Remember that brass work hardens, and if used many times could damage sights. Every so often you will need to anneal the brass. Do this by heating it to cherry red then quench.


----------



## jglenn (Apr 20, 2016)

used this for years.. works well and they have some additional pieces to help with sights like the XD

http://www.brownells.com/gunsmith-t...vers/p500-universal-sight-tool-prod17840.aspx

they also have a Pro model now

Brownells also carries it


----------



## Knotwild (Apr 21, 2016)

I bought the one in the link below and it has worked well for me even on really tight sights. Plus it is affordable.

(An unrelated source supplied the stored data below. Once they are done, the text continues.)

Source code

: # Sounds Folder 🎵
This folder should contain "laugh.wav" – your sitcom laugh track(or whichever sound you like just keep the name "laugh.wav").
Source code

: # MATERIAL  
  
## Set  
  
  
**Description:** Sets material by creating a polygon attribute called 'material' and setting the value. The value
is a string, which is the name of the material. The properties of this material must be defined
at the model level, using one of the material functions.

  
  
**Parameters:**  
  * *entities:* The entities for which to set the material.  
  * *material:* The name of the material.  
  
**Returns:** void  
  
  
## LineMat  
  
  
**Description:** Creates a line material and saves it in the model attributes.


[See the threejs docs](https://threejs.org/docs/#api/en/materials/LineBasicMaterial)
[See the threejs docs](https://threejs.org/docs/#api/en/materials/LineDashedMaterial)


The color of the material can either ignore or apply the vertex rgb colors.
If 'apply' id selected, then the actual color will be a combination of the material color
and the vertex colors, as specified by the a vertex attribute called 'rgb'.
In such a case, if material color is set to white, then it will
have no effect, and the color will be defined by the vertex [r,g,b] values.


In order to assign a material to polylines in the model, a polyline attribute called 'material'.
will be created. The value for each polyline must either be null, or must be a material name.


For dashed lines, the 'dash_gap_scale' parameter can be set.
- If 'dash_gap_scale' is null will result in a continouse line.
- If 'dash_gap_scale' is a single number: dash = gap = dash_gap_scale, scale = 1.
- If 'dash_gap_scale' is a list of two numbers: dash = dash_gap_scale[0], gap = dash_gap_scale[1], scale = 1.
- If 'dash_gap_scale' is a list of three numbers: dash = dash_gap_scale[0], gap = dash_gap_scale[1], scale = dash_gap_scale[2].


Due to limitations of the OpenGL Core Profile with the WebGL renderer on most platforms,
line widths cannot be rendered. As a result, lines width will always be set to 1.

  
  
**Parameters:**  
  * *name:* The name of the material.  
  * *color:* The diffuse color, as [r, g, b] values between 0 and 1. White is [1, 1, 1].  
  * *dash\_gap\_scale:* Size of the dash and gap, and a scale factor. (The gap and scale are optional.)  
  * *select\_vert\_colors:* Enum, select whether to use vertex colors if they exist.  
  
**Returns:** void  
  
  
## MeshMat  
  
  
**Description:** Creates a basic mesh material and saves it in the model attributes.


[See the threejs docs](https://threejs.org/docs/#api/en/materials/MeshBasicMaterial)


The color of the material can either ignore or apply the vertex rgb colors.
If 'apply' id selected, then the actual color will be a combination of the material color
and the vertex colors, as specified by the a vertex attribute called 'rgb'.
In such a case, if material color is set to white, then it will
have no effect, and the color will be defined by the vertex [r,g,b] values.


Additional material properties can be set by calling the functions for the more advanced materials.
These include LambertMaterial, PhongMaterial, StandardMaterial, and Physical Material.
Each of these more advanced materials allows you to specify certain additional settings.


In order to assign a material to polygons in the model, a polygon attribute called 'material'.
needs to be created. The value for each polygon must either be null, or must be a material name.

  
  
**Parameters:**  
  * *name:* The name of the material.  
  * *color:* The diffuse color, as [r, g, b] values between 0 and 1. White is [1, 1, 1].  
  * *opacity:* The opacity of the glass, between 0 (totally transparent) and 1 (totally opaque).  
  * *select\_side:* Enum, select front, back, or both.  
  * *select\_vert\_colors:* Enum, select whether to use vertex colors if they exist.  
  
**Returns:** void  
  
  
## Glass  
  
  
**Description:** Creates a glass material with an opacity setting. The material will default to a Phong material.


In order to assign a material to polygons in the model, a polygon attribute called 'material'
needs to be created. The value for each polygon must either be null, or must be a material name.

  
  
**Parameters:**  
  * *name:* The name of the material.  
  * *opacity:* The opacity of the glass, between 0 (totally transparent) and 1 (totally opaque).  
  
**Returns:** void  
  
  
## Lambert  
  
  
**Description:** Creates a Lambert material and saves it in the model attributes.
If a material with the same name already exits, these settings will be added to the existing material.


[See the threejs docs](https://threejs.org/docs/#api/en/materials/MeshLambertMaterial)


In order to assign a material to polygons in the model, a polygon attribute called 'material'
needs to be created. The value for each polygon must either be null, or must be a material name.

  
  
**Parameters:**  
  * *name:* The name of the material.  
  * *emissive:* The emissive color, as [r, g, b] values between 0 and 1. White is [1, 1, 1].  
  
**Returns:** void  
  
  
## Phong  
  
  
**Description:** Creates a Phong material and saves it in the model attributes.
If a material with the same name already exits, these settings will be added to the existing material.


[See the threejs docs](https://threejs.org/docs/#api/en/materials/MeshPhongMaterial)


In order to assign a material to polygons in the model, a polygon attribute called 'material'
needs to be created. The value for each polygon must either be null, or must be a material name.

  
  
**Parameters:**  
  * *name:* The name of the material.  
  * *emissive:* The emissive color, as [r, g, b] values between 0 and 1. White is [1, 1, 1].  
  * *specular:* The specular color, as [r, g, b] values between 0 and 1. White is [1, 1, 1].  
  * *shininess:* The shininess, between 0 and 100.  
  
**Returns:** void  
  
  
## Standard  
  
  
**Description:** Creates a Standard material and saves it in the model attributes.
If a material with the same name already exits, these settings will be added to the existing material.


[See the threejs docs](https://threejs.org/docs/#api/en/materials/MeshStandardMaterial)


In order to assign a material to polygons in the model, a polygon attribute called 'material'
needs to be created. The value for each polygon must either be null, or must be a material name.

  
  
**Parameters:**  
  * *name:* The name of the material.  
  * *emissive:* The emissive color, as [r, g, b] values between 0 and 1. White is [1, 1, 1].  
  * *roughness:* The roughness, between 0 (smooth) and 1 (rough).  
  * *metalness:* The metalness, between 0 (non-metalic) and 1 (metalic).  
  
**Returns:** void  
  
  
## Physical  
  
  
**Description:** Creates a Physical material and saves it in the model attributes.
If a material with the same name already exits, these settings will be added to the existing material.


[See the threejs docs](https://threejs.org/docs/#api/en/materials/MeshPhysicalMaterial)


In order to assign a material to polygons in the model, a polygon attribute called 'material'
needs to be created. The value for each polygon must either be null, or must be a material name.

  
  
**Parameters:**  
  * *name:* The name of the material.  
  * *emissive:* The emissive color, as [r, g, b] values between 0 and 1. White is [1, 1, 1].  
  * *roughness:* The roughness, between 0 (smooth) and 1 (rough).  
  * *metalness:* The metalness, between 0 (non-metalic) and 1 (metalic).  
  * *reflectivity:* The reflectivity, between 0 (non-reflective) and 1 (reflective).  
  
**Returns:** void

http://www.ebay.com/itm/Handgun-Sight-Pusher-Tool-Universal-for-1911-glock-sig-springfield-and-others-/151944507684?hash=item2360993124:g:vSQAAOSwNSxU5SEu


----------



## hayseed_theology (Apr 22, 2016)

Knotwild said:


> I bought the one in the link below and it has worked well for me even on really tight sights. Plus it is affordable.
> 
> http://www.ebay.com/itm/Handgun-Sight-Pusher-Tool-Universal-for-1911-glock-sig-springfield-and-others-/151944507684?hash=item2360993124:g:vSQAAOSwNSxU5SEu



Man, I like that one.  I especially like the price.


----------



## tcoker (Apr 25, 2016)

Knotwild said:


> I bought the one in the link below and it has worked well for me even on really tight sights. Plus it is affordable.
> 
> http://www.ebay.com/itm/Handgun-Sight-Pusher-Tool-Universal-for-1911-glock-sig-springfield-and-others-/151944507684?hash=item2360993124:g:vSQAAOSwNSxU5SEu





I like it. The reviews are all stellar. I found it on Amazone, Friday. Now they are sold out. Sold a good bit on Ebay as well. I think I'll give it a shot.  

Thanks for the heads up.


----------



## Knotwild (Apr 25, 2016)

tcoker said:


> I like it. The reviews are all stellar. I found it on Amazone, Friday. Now they are sold out. Sold a good bit on Ebay as well. I think I'll give it a shot.
> 
> Thanks for the heads up.



You are welcome. I bought mine for a SIG 1911 that I couldn't move with a hammer and brass punch and it was a breeze. And I also used it on a SIG P938. What I liked is that it looks like quality and has the heft of quality. Some of the cheaper sight pushers I have seen appear to be made out of square tubing and bolts. Plus, I don't have the money to spend on a high dollar do it all rig that I will only use a few times. 

Good luck.


----------